Build Script

Introduction

A sample and fairly straightforwards script to build a database from a single file containing XML documents. We go through it section by section and explain how things work. Stylistically, the python code itself could be slightly improved, but is easy to understand. It can be used as a template for other scripts, or as a base point for more complicated versions.

Python Environment (01-11)

01 #!/home/cheshire/install/python
02
03 import sys
04 
05 osp = sys.path
06 sys.path = ["/home/cheshire/cheshire3/code"]
07 sys.path.extend(osp)
08
09 from baseObjects import Session
10 from server import SimpleServer
11 from documentGroup import BigFileDocumentGroup

The first thing to do in any script is to setup python such that you can use the various Cheshire3 objects. This allows us to find the Cheshire3 code first, before any other similarly named modules that might be installed. Lines 10 and 11 import the two Cheshire3 classes that we use directly.

Cheshire3 Environment (13-22)

13 # Build environment...
14 session = Session()
15 serv = SimpleServer(session, "../configs/serverConfig.xml")
16 db = serv.get_object(session, 'db_tei')
17 recStore = db.get_object(session, 'TeiRecordStore')
18 sax = db.get_object(session, 'TeiParser')
19 
20 dg = BigFileDocumentGroup("tei_files.xml")
21 total = dg.get_length(session)
22

Next we need to set up the Cheshire3 environment which has been configured. The server is built (line 15) by giving it the path to a configuration file. From there, other objects such as the database and recordStore (16-18) to be used are extracted by their identifier.

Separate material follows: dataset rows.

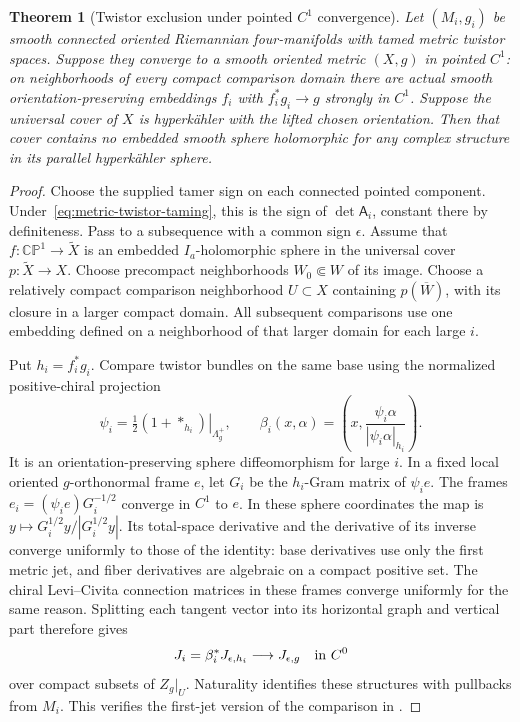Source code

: \documentclass[11pt]{article}
\numberwithin{equation}{section}
\newtheorem{theorem}{Theorem}[section]
\theoremstyle{definition}
\theoremstyle{remark}
\newcommand{\CP}{\mathbb{CP}}
\begin{document}
\begin{theorem}[Twistor exclusion under pointed $C^1$ convergence]
\label{thm:c1-twistor-exclusion}
Let $(M_i,g_i)$ be smooth connected oriented Riemannian
four-manifolds with tamed metric twistor spaces. Suppose
they converge to a smooth oriented metric $(X,g)$ in pointed
$C^1$: on neighborhoods of every compact comparison domain
there are actual smooth orientation-preserving embeddings
$f_i$ with $f_i^*g_i\to g$ strongly in $C^1$.
Suppose the universal cover of $X$ is hyperk\"ahler with
the lifted chosen orientation. Then that cover contains
no embedded smooth sphere holomorphic for any complex
structure in its parallel hyperk\"ahler sphere.
\end{theorem}
\begin{proof}
Choose the supplied tamer sign on each connected pointed
component. Under~\eqref{eq:metric-twistor-taming}, this is
the sign of $\det\mathsf A_i$, constant there by definiteness.
Pass to a subsequence with a common sign $\epsilon$.
Assume that $f:\CP^1\to\widetilde X$ is an embedded
$I_a$-holomorphic sphere in the universal cover
$p:\widetilde X\to X$.
Choose precompact neighborhoods $W_0\Subset W$ of its image.
Choose a relatively compact comparison neighborhood $U\subset X$
containing $p(\overline W)$, with its closure in a larger
compact domain. All subsequent comparisons use one embedding
defined on a neighborhood of that larger domain for each large $i$.

Put $h_i=f_i^*g_i$. Compare twistor bundles on the same base
using the normalized positive-chiral projection
\[
 \psi_i=\left.\tfrac12(1+*_{h_i})\right|_{\Lambda_g^+},\qquad
 \beta_i(x,\alpha)=
       \left(x,\frac{\psi_i\alpha}{|\psi_i\alpha|_{h_i}}\right).
\]
It is an orientation-preserving sphere diffeomorphism for
large $i$. In a fixed local oriented $g$-orthonormal frame $e$,
let $G_i$ be the $h_i$-Gram matrix of $\psi_i e$. The frames
$e_i=(\psi_i e)G_i^{-1/2}$ converge in $C^1$ to $e$.
In these sphere coordinates the map is
$y\mapsto G_i^{1/2}y/|G_i^{1/2}y|$.
Its total-space derivative and the derivative of its inverse
converge uniformly to those of the identity: base derivatives
use only the first metric jet, and fiber derivatives are
algebraic on a compact positive set. The chiral Levi--Civita
connection matrices in these frames converge uniformly for
the same reason. Splitting each tangent vector into its
horizontal graph and vertical part therefore gives
\[
 J_i=\beta_i^*J_{\epsilon,h_i}\longrightarrow J_{\epsilon,g}
       \quad\hbox{in }C^0
\]
over compact subsets of $Z_g|_U$. Naturality identifies these
structures with pullbacks from $M_i$. This verifies the
first-jet version of the comparison in
\cite[Lemma~6]{Fine2017TwistorLimits}.


\end{proof}
\end{document}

In order to store and index records, we need to have them in a processable form. Line 20 creates a DocumentGroup from a file named 'tei_files.xml' which contains 'total' number of records (line 21)

Load and Index (23-34)

23 db.begin_indexing(session)
24 recStore.begin_storing(session)
25 for d in range(total):
26     doc = dg.get_document(session, d)
27    try:
28         rec = lx.process_document(session, doc)
29     except:
30         print doc.get_raw()
31         sys.exit()
32     id = recStore.create_record(session, rec)
33     db.add_record(session, rec)
34     db.index_record(session, rec)

First (line 23) we need to tell the database that we're going to be indexing a lot of information. This lets the system handle all of the loading in one go at the end (line 36) and store only temporary information until then. Linewise line 24 tells the record store that it's going to be getting a lot of information coming in, and is closed at line 35

Then we step through each record (25) extracting it from the documentGroup (26). Parsing (28) the record from the raw XML should always happen in a try: (27) block so that if the XML isn't well formed, you can do something sensible with it. The 'sensible' thing in this case is to print it to the screen and then exit the script (30-31)

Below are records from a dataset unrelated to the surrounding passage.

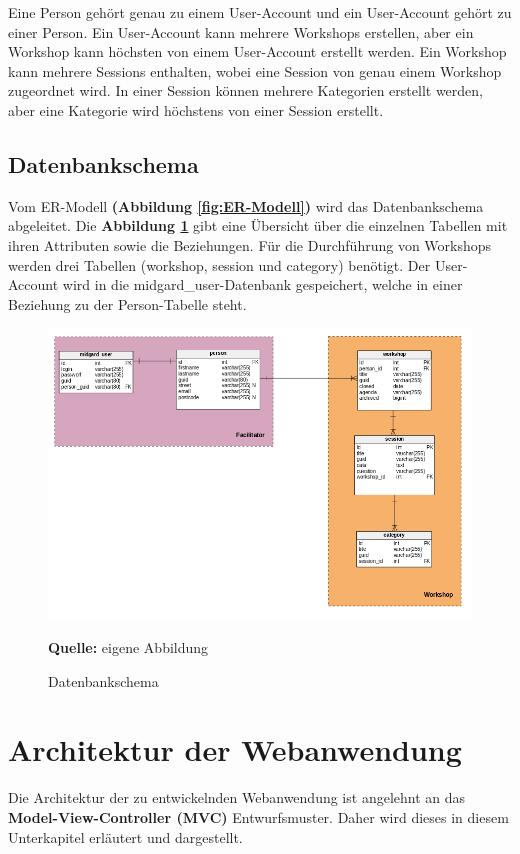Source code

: Eine Person gehört genau zu einem User-Account und ein User-Account gehört zu einer Person. Ein User-Account kann mehrere Workshops erstellen, aber ein Workshop kann höchsten von einem User-Account erstellt werden. Ein Workshop kann mehrere Sessions enthalten, wobei eine Session von genau einem Workshop zugeordnet wird. In einer Session können mehrere Kategorien erstellt werden, aber eine Kategorie wird höchstens von einer Session erstellt. 

\newpage
\subsection{Datenbankschema}
\label{subsec:Datenbankschema}
Vom ER-Modell \textbf{(Abbildung \ref{fig:ER-Modell})} wird das Datenbankschema abgeleitet. Die \textbf{Abbildung \ref{fig:datenbankschema}} gibt eine Übersicht über die einzelnen Tabellen mit ihren Attributen sowie die Beziehungen. Für die Durchführung von Workshops werden drei Tabellen (workshop, session und category) benötigt. Der User-Account wird in die midgard\_user-Datenbank gespeichert, welche in einer Beziehung zu der Person-Tabelle steht.\bigskip

\begin{figure}[H]
  \begin{center}
    \includegraphics[scale=0.45]{img/datenbankschema}
	\caption{Datenbankschema} 
	\footnotesize\sffamily\textbf{Quelle:} eigene Abbildung  
	\label{fig:datenbankschema}
  \end{center}   
\end{figure}

\newpage
\section{Architektur der Webanwendung}
\label{sec:Architektur der Webanwendung}
Die Architektur der zu entwickelnden Webanwendung ist angelehnt an das \textbf{Model-View-Controller (MVC)} Entwurfsmuster. Daher wird dieses in diesem Unterkapitel erläutert und dargestellt.\bigskip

Once we have a record, we need to store it in the recordStore (line 32). Then we add it to the database (33) [recall that records may be in more than one database] and then index it (34).

Cleanup (35-37)

35 recStore.commit_storing(session)
36 db.commit_metadata(session)
37 db.commit_indexing(session)

Because we're not going to add any more records, we can close the recordStore (line 35). This ensures that any records are flushed to disk, rather than being kept in memory. We also need to commit the metadata about the database (such as the newly added records) to disk and then finally we commit the indexing (line 37).

Complete Example

#!/home/cheshire/install/bin/python
import sys

# Add cheshire to our system path
osp = sys.path
sys.path = ["/home/cheshire/c3/cheshire3/code"]
sys.path.extend(osp)

from baseObjects import Session
from server import SimpleServer
from documentGroup import BigFileDocumentGroup
# Build environment...
session = Session()
serv = SimpleServer(session, "../configs/serverConfig.xml")
db = serv.get_object(session, 'db_tei')
recStore = db.get_object(session, 'TeiRecordStore')
sax = db.get_object(session, 'TeiParser')

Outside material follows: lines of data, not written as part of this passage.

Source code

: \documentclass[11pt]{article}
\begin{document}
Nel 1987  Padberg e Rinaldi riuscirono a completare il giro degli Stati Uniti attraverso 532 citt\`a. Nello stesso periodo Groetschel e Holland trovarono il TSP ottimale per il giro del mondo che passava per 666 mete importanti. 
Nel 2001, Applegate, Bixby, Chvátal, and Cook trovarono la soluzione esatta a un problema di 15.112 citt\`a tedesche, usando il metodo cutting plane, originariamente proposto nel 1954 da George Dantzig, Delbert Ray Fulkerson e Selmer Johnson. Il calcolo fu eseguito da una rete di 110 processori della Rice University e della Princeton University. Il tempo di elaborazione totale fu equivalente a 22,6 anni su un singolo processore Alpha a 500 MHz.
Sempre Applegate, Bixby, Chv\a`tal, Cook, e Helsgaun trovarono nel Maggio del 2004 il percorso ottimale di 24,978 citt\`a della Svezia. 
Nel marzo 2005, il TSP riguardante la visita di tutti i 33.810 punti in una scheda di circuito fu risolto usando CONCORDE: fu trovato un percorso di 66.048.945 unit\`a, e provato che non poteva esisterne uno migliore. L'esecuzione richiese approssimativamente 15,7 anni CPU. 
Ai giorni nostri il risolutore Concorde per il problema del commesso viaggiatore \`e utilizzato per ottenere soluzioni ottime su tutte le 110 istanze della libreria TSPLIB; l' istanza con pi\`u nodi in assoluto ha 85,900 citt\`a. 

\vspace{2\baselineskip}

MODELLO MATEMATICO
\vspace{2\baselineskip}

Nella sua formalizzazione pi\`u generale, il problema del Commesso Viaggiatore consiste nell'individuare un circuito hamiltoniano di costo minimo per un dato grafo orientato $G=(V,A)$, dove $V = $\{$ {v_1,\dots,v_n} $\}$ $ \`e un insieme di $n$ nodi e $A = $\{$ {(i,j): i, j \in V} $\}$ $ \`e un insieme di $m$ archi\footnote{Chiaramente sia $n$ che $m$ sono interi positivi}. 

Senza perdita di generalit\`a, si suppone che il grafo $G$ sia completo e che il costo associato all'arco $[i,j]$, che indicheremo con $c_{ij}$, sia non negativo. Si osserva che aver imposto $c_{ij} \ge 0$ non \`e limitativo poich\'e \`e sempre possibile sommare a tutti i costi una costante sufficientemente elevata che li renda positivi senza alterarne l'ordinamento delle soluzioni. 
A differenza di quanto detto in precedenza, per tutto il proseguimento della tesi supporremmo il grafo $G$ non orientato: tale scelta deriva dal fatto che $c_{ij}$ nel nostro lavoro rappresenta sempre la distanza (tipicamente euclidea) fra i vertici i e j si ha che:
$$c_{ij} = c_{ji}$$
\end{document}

dg = BigFileDocumentGroup("tei_files.xml")
total = dg.get_length(session)

recStore.begin_storing(session)
db.begin_indexing(session)
for d in range(total):
    doc = dg.get_document(session, d)
    try:
        rec = lx.process_document(session, doc)
    except:
        print doc.get_raw()
        sys.exit()
    id = recStore.create_record(session, rec)
    db.add_record(session, rec)
    db.index_record(session, rec)
recStore.commit_storing(session)
db.commit_metadata(session)
db.commit_indexing(session)